Expert says UK government is too preoccupied with launching cyber attacks

Cambridge professor says only 10 per cent of UK's cyber security war chest is devoted to defence

A security expert has claimed that the UK is devoting most of its cyber crime fighting efforts to cyber attack, leaving limited resources for defence.

Speaking exclusively to Computing, Ross Anderson, professor of security engineering at the Cambridge University computer laboratory, stated that 90 per cent of the government's recent funding injection into cyber security was going to the UK's offensive capability.

"The spooks - GCHQ [Government Communications Headquarters, pictured] - are getting 90 per cent of this new £650m for cyber security [they are responsible for cyber attacks]. The rest, about £65m, is going to the police."

Anderson blamed the imbalance on the fact that the UK's cyber defence capabilities are organisationally placed within GCHQ, the body responsible for electronic espionage, or cyber attack.

"Like the US, the UK has unfortunately got the government's offensive and defensive arms linked together.

"CESG [Communications-Electronic Security Group], which is supposedly defending the core functions of government against for example cyber espionage by the Chinese, is a small subsidiary of GCHQ whose job is exploiting those sources abroad.

"This mixed mission is very bad policy, because it means defensive interests are always less important than an offensive approach."

Anderson claimed that GCHQ's security researchers are much more likely to use any security loopholes they discover for attack than defence.

"Suppose you're a scientist at Cheltenham and you come up with a new exploit of Windows. Are you going to tell Microsoft, get it patched and protect 60 million Brits? Or are you going to keep quiet about it so you can exploit 1.2 billion Chinese and 1 billion Indians, for example?"

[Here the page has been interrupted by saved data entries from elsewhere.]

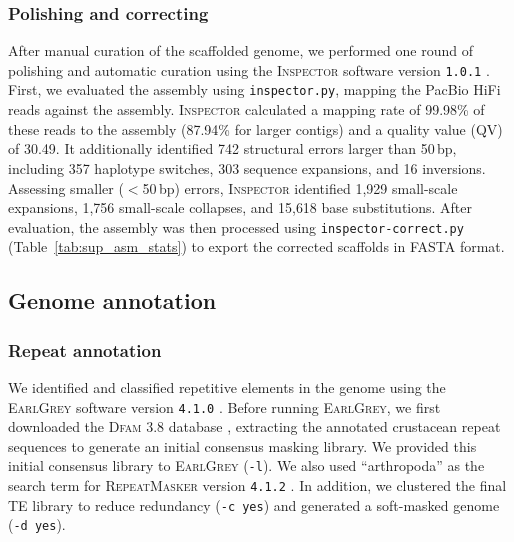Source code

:\subsubsection*{Polishing and correcting}

After manual curation of the scaffolded genome, we performed one round of polishing and
automatic curation using the \textsc{Inspector} software version \texttt{1.0.1}
\citep{chen_accurate_2021}. First, we evaluated the assembly using \texttt{inspector.py},
mapping the PacBio HiFi reads against the assembly.
\textsc{Inspector} calculated a mapping rate of 99.98\% of these reads to the assembly
(87.94\% for larger contigs) and a quality value (QV) of 30.49.
It additionally identified 742 structural errors larger than 50\,bp, including
357 haplotype switches, 303 sequence expansions, and 16 inversions.
Assessing smaller ($<$50\,bp) errors, \textsc{Inspector} identified 1{,}929 small-scale
expansions, 1{,}756 small-scale collapses, and 15{,}618 base substitutions.
After evaluation, the assembly was then processed using \texttt{inspector-correct.py}
(Table~\ref{tab:sup_asm_stats}) to export the corrected scaffolds in FASTA format.

\subsection*{Genome annotation}\label{sec:methods_annotation}

\subsubsection*{Repeat annotation}

We identified and classified repetitive elements in the \bgla{} genome
using the \textsc{EarlGrey} software version \texttt{4.1.0} \citep{baril_earl_2024}.
Before running \textsc{EarlGrey}, we first downloaded the \textsc{Dfam 3.8} database
\citep{storer_dfam_2021}, extracting the annotated crustacean repeat sequences to generate
an initial consensus masking library. We provided this initial consensus library to
\textsc{EarlGrey} (\texttt{-l}). We also used ``arthropoda'' as the search term for
\textsc{RepeatMasker} version \texttt{4.1.2} \citep{smit_repeatmasker_2013}. In addition,
we clustered the final TE library to reduce redundancy (\texttt{-c yes}) and generated a
soft-masked genome (\texttt{-d yes}).
\vspace{0.1cm}

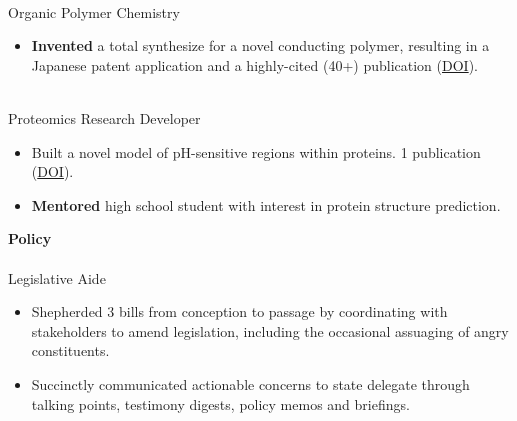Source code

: \documentclass[margin]{res}
\begin{document}
\begin{sloppypar}
\begin{resume}
 \\
Organic Polymer Chemistry
\begin{itemize}
    \item \textbf{Invented} a total synthesize for a novel conducting polymer, resulting in a Japanese patent application and a highly-cited (40+) publication (\href{http://pubs.acs.org/doi/abs/10.1021/ja107444m}{DOI}).
\end{itemize}

 \\
Proteomics Research Developer
\begin{itemize}
\item Built a novel model of pH-sensitive regions within proteins. 1 publication (\href{http://dx.doi.org/10.1016/j.bpj.2012.06.044}{DOI}).
\item \textbf{Mentored} high school student with interest in protein structure prediction.
\end{itemize}

\textbf{Policy} \\
 \\
Legislative Aide
\begin{itemize}
    \item Shepherded 3 bills from conception to passage by coordinating with stakeholders to amend legislation, including the occasional assuaging of angry constituents.
    \item Succinctly communicated actionable concerns to state delegate through talking points, testimony digests, policy memos and briefings.
\end{itemize}


\end{resume}
\end{sloppypar}
\end{document}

"Because of the way incentives work within organisations, you always find the offensive mission dominating the defensive mission, even when that is to the detriment of national interests," said Anderson.

He explained that the UK follows the US organisational model.

"In the US, the NSA [National Security Agency] does everything [including attack and defence], which is one of the reasons the UK does it this way.

"The total amount spent on cyber crime in the US by the federal government is only about $100m [£61m]. As in Britain, almost all of the cyber conflict dollars are spent on offence rather than defence.

"Even so, the US law enforcement agencies do most of the heavy lifting in the world. The UK's contribution to the overall fight against cyber crime is very small."

Anderson concluded by saying that Germany organises its cyber security in a better way, in his opinion.

"The Germans have got it organised properly in that the defensive arm, the BSI [Federal Office for Information Security] is a separate organisation that reports to the Chancellor through a separate cabinet minister from the BND [German Security Service].

"The right way to handle information, intelligence and security agencies in the modern age its to have the intelligence agency and the security agency running quite separately."